** DATA RECORDS follows **

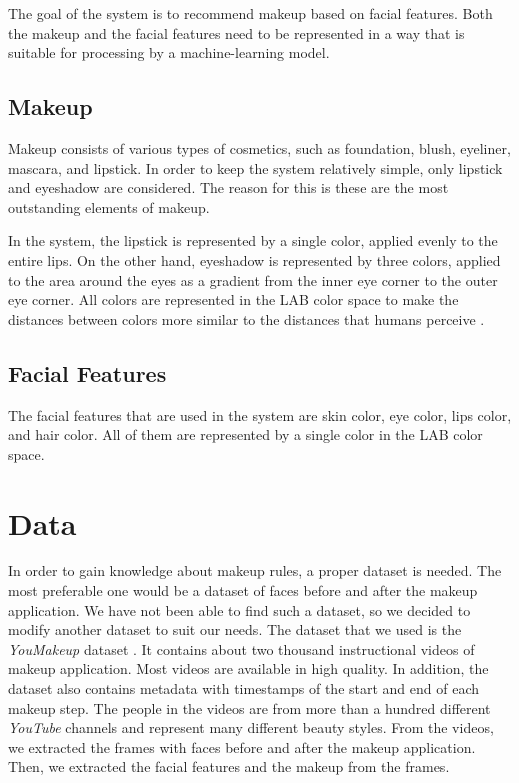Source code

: \documentclass[conference]{IEEEtran}
\begin{document}
The goal of the system is to recommend makeup based on facial features.
Both the makeup and the facial features need to be represented in a way that is suitable for processing by a machine-learning model.

\subsection{Makeup}

Makeup consists of various types of cosmetics, such as foundation, blush, eyeliner, mascara, and lipstick.
In order to keep the system relatively simple, only lipstick and eyeshadow are considered.
The reason for this is these are the most outstanding elements of makeup.

In the system, the lipstick is represented by a single color, applied evenly to the entire lips.
On the other hand, eyeshadow is represented by three colors, applied to the area around the eyes as a gradient from the inner eye corner to the outer eye corner.
All colors are represented in the LAB color space to make the distances between colors more similar to the distances that humans perceive \cite{tkalcic2003colorspaces}.

\subsection{Facial Features}

The facial features that are used in the system are skin color, eye color, lips color, and hair color.
All of them are represented by a single color in the LAB color space.

\section{Data} \label{sec:data}

In order to gain knowledge about makeup rules, a proper dataset is needed.
The most preferable one would be a dataset of faces before and after the makeup application.
We have not been able to find such a dataset, so we decided to modify another dataset to suit our needs.
The dataset that we used is the \emph{YouMakeup} dataset \cite{wang2019youmakeup}.
It contains about two thousand instructional videos of makeup application.
Most videos are available in high quality.
In addition, the dataset also contains metadata with timestamps of the start and end of each makeup step.
The people in the videos are from more than a hundred different \emph{YouTube} channels and represent many different beauty styles.
From the videos, we extracted the frames with faces before and after the makeup application.
Then, we extracted the facial features and the makeup from the frames.
\end{document}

** End of DATA RECORDS **

WHAT THIS TASK INVOLVES: Every line holding the string "after" should be copied here, so please find those lines in the data.

SOLUTION:
The most preferable one would be a dataset of faces before and after the makeup application.
From the videos, we extracted the frames with faces before and after the makeup application.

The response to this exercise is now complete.